NLMS 2017 Reid MacCluggage
Black Maritime History Scholarship
for High School Juniors & Seniors
Write an essay, short story, poem, play, movie script or Novella about the African-American experience in the maritime world for the chance to win a $1000 scholarship!
Attention: High School Juniors and Seniors
New London Maritime Society announces that applications will be accepted for the 2017 Reid MacCluggage Black Maritime History Scholarship through February 28, 2017.
The Reid MacCluggage Black Maritime History Award was established to foster an awareness of the experience of African-Americans in the context of maritime history. It honors the commitment of Reid MacCluggage, the editor and publisher of The Day newspaper from 1984-2001, to the development of multicultural awareness and excellent writing skills in students.

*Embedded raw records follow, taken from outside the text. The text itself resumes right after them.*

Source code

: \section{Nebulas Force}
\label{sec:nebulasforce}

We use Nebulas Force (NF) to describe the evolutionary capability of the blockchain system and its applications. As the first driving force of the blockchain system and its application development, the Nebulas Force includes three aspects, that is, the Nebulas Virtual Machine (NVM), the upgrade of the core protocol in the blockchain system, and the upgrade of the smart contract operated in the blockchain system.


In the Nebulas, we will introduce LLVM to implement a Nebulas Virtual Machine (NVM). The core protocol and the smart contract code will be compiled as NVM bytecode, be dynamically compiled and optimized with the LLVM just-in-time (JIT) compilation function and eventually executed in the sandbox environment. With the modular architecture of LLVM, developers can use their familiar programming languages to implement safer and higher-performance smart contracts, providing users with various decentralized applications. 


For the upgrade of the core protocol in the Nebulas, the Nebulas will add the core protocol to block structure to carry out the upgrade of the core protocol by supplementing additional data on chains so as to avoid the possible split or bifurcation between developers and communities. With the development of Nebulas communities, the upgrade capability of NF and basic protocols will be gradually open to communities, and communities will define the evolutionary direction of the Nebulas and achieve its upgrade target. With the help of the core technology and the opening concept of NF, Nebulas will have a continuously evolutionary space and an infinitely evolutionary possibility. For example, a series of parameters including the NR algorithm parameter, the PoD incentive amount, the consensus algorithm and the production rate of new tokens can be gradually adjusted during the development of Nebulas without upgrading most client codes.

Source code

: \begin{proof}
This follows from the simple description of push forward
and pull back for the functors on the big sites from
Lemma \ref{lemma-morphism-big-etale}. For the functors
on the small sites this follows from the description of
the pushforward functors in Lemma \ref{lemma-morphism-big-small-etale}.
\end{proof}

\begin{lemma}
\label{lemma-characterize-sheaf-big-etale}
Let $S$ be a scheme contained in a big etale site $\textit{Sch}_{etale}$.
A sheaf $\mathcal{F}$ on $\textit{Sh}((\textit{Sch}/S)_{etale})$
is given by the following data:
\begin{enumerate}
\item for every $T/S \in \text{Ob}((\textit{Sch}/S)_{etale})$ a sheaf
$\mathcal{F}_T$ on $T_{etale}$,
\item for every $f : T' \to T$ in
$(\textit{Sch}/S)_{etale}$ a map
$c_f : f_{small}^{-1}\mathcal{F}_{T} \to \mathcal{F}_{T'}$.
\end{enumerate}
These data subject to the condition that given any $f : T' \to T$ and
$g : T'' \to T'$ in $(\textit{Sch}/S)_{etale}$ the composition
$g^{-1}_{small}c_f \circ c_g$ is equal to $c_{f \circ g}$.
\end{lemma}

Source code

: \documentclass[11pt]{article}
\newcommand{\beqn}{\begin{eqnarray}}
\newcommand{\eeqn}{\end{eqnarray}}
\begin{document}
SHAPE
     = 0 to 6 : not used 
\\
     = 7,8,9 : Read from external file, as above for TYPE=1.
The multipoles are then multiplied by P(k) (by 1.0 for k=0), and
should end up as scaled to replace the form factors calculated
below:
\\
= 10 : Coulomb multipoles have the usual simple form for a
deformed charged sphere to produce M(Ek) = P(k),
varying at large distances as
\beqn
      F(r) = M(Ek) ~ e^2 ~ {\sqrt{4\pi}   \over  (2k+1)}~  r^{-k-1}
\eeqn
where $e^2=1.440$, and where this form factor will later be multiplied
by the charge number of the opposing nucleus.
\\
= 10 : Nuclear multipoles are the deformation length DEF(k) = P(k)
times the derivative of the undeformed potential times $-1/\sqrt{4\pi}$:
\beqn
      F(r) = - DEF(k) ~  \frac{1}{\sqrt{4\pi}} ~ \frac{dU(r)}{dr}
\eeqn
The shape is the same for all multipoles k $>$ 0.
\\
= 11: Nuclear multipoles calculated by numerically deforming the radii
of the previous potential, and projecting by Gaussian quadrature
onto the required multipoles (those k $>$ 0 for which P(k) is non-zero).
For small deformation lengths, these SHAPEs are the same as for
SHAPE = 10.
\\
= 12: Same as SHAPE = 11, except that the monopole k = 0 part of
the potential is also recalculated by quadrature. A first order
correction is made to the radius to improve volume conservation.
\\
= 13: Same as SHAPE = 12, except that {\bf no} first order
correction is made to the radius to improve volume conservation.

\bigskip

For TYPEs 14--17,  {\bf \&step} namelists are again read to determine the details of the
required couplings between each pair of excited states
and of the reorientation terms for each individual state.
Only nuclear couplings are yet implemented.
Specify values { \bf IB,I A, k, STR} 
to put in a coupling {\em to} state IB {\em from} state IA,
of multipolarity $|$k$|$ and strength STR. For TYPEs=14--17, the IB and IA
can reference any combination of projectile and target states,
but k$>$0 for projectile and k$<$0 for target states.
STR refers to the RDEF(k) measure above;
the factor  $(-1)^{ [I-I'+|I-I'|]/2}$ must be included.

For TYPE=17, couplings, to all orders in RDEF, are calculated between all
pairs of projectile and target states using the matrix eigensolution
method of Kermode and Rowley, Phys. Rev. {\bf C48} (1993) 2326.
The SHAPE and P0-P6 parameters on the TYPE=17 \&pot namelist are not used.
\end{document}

Junior and senior high-school students in good standing at one of the following high schools may enter to the writing competition: East Lyme, Grasso Tech., Fisher's Island, Fitch, Griswold, Ledyard, Lyme-Old Lyme, Marine Science Magnet High School, Montville, New London, NFA, Norwich Regional Tech., St. Bernard's, Stonington, Three Rivers Middle College Magnet High School, Williams School, Waterford, Wheeler. Students submit an original essay, short story, novella, play, movie script or poem based on the theme: the African-American experience in the maritime world. There are no restrictions on the length or scope of the piece, but all entries must be typed and include a complete list of all primary and secondary research sources. Additionally, each entry must be accompanied by a cover page, stating the student's name, address and telephone number, as well as the name of the high school he or she attends, and a brief abstract describing the intent/content of the piece.
All entries must be received at the Custom House Maritime Museum, 150 Bank Street, New London, CT 06320, by 5:00 pm on Tuesday, February 28, 2017.
If the entry is submitted by mail, it must be postmarked no later than Tuesday, February 28, 2017.
Mail to: New London Maritime Society, Reid MacCluggage Scholarship, 150 Bank Street, New London, CT 06320.
Questions may be sent to Susan at the Custom House Maritime Museum, 860-447-2501.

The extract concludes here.